### EXERCISE:
The answer should be one number: how many lines in the records below contain the word "送魏万之京".
:::
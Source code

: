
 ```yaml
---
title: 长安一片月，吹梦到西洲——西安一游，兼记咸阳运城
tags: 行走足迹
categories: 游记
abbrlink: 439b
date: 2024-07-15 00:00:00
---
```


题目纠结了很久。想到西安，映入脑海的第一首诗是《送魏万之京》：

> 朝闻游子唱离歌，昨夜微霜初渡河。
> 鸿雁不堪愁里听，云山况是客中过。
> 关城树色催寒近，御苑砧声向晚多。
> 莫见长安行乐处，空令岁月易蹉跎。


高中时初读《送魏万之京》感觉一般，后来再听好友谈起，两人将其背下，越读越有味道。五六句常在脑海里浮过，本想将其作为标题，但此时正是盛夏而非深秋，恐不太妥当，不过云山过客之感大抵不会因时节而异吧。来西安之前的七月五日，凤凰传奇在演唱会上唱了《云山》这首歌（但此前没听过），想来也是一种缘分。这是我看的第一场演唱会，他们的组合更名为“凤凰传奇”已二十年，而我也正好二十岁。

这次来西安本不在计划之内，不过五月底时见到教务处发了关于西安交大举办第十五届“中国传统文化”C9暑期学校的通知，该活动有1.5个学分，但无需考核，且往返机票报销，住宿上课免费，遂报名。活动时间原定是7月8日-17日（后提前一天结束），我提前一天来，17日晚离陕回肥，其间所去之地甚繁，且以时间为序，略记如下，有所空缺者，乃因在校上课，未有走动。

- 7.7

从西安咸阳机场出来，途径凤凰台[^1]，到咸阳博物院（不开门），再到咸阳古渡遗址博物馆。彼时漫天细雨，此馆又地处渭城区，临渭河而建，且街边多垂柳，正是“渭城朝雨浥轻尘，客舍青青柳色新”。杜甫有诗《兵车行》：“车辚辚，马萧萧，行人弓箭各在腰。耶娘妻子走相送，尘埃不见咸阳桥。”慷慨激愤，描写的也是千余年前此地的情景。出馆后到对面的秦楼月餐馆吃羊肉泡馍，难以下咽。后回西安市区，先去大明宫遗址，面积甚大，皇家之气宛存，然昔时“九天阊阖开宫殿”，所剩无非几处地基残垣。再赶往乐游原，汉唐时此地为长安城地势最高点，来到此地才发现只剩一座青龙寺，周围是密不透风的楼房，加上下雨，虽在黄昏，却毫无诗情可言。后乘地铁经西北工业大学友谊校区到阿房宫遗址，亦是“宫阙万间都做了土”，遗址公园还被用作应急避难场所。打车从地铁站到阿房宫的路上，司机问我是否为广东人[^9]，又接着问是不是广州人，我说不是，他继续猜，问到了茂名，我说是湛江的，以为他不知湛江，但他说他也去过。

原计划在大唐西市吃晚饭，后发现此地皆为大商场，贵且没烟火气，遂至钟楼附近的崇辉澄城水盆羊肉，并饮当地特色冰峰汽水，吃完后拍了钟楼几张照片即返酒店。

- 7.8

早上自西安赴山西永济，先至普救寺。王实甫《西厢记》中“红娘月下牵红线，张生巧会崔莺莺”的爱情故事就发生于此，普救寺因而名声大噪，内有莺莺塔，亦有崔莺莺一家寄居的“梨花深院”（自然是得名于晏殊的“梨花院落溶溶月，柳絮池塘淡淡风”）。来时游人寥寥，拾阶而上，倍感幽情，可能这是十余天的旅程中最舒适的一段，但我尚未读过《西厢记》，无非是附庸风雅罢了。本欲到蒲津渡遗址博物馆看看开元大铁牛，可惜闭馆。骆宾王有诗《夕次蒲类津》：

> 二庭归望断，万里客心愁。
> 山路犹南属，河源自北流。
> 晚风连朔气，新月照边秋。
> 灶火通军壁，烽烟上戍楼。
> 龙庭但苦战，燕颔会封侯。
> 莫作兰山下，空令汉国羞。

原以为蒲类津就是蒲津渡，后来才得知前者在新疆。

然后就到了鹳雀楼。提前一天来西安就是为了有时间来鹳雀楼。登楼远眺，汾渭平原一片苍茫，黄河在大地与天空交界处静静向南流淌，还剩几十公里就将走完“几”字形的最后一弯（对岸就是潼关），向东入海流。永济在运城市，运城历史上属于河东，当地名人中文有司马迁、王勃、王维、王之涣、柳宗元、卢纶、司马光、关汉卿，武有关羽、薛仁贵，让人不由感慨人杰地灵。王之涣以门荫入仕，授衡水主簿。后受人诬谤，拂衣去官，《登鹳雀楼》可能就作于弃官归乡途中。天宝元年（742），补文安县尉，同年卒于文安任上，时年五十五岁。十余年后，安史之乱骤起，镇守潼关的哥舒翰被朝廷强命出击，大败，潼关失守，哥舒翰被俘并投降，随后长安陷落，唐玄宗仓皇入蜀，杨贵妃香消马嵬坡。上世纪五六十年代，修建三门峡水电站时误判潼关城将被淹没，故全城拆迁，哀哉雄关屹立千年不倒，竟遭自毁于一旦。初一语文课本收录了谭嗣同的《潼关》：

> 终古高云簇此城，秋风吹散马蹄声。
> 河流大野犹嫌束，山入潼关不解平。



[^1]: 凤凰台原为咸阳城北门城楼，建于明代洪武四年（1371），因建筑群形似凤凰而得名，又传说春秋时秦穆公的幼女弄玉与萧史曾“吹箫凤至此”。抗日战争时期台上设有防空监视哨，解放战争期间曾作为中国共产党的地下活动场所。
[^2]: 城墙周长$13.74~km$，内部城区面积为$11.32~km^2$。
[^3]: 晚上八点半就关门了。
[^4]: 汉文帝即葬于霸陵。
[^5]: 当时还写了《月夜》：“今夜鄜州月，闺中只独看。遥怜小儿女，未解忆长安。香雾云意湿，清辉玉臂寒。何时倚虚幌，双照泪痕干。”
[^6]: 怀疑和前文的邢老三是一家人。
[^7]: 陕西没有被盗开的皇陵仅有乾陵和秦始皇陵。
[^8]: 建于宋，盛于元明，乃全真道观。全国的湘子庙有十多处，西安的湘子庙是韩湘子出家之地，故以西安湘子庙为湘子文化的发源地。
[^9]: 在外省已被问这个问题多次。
:::
### RESPONSE AREA:
2